Politics and the Solstice

Summary: Discussing politics at a holiday event is very tricky. Sometimes there may be a good reason to, but I’d ask anyone running a Solstice to think very carefully before doing so, and exploring other options first.

Secular Solstice is about facing difficult, challenging truths and figuring out how to use them to make the future better. And for many people coming to Solstice this year, the most challenging truths they’ll be experiencing right now have to do with the US election.

Historically, I’ve made a conscious effort to not talk about present-day politics at Solstice – not because it’s not important, because discussing it is particularly tricky. Not just government politics – any time large groups of humans have ended up in conflict with each other, it becomes *much* harder to think critically, to listen empathetically. It lends itself to an us-vs-them mentality, to expressing anger and outrage.

There is a time and place for anger and outrage. They help provoke us to action when we might feel powerless. But there is also a time and place for bringing as many people together and reminding them that we are ultimately on the same team – the team that values reason, evidence and compassion, and using those tools to make the world a better place.

Not everyone is on team reason-and-compassion. There are people whose active goal is to hurt their enemies, or gain power. And there are people who actively disagree with reason, who think changing your mind is a mark of weakness. They are welcome at Solstice but it might be an alienating experience for them. That’s fine. You can’t please everyone.
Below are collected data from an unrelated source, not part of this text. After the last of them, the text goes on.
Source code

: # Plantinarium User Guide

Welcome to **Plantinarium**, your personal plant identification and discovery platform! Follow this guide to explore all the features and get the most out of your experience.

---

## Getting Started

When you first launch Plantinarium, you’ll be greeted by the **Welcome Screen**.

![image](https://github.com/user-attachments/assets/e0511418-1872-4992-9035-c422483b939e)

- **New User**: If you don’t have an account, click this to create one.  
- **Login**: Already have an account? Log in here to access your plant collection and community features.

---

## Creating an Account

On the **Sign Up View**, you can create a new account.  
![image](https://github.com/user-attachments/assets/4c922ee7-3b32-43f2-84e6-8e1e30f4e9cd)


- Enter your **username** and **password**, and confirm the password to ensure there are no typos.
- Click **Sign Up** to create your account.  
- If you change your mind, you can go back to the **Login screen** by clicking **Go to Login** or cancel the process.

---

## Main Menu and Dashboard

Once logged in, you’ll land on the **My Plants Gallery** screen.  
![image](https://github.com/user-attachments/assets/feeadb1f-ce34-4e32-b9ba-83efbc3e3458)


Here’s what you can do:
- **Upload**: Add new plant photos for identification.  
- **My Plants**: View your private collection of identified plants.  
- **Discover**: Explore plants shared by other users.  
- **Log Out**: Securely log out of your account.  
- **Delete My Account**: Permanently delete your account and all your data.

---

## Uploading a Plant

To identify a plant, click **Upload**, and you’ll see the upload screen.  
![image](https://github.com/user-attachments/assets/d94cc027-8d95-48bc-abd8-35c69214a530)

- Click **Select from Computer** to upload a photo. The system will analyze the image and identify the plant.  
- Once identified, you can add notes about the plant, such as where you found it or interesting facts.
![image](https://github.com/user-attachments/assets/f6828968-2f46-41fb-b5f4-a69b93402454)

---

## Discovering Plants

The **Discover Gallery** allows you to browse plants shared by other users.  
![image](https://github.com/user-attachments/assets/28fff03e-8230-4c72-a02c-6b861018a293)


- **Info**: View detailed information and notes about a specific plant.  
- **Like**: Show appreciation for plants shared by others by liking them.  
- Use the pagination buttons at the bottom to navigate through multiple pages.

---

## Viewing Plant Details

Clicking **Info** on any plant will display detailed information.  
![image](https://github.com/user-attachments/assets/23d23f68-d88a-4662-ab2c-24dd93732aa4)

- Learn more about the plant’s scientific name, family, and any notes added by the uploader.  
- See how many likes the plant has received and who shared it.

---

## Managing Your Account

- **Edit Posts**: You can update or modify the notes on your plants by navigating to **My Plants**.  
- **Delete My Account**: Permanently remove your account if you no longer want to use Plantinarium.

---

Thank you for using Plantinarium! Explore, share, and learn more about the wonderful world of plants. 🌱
But different people have experienced different evidence, might have different filter bubbles or biases and believe different things about which policies have which effects. It’s *valuable* to have people with conflicting viewpoints – keeping each other honest, sharing news and ideas you might not have thought to consider.
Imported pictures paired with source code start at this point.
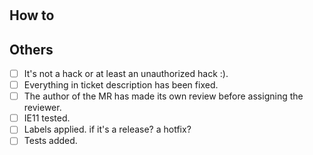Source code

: #

## How to

<!--  Please provide a test link and quick description how to see the change -->

## Others

<!-- Thanks for the PR! Feel free to add or remove items if there are not necessary. -->

- [ ] It's not a hack or at least an unauthorized hack :).
- [ ] Everything in ticket description has been fixed.
- [ ] The author of the MR has made its own review before assigning the reviewer.
- [ ] IE11 tested.
- [ ] Labels applied. if it's a release? a hotfix?
- [ ] Tests added.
Politics is tricky. If possible, I’d recommend addressing things indirectly, through metaphor. If you feel it’s really important to talk more directly about it, here are some thoughts and suggestions:

Issues, not people. Problems, not solutions

There are important things that *are* worth talking about – how to solve climate change, how to address racism, how to improve education. But you can talk about these without talking about ideological opponents, painting them as bad people working against you.

For present day issues that are still under hot debate, I’d recommend going a step further: talk about the issues, but don’t use Solstice as a place to discuss concrete solutions.
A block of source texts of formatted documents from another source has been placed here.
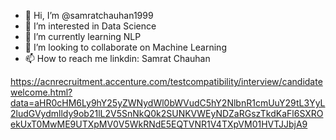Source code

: - 👋 Hi, I’m @samratchauhan1999
- 👀 I’m interested in Data Science
- 🌱 I’m currently learning NLP
- 💞️ I’m looking to collaborate on Machine Learning
- 📫 How to reach me linkdin: Samrat Chauhan

<!---
samratchauhan1999/samratchauhan1999 is a ✨ special ✨ repository because its `README.md` (this file) appears on your GitHub profile.
You can click the Preview link to take a look at your changes.
--->

https://acnrecruitment.accenture.com/testcompatibility/interview/candidatewelcome.html?data=aHR0cHM6Ly9hY25yZWNydWl0bWVudC5hY2NlbnR1cmUuY29tL3YyL2ludGVydmlldy9ob21lL2V5SnNkQ0k2SUNKVWEyNDZaRGszTkdKaFl6SXROekUxT0MwME9UTXpMV0V5WkRNdE5EQTVNR1V4TXpVM01HVTJJbjA9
Oftentimes, solutions need to be complex and nuanced. It’s hard to communicate complex solutions in a compelling story at a community event. It’s also important not to ritualize solutions, because as we gain more evidence it may turn out that our preferred solution is no longer the best one.

Solstice is about creating traditions that help remind us to think critically, to always seek out new evidence, to never let our search for truth ossify.

My Approach in New York

At the Solstice I’m running this year in New York City, I decided to address the US election in a very circumspect way. I felt that to completely ignore it would feel tone-deaf – it’s been very challenging for a lot of people to process, and Solstice is a time to come together and process things. But we’ll be addressing it through metaphor, telling stories from humanity’s past that can shed light on our future.

At the beginning of 2016 I had decided to theme the event around smallpox eradication. I’m sticking with that focus, but tackling it from an angle that hopefully will feel a bit more relevant in the current climate.

People will have space to interpret that in a way that feels right to them, without worrying about anyone telling them what to think.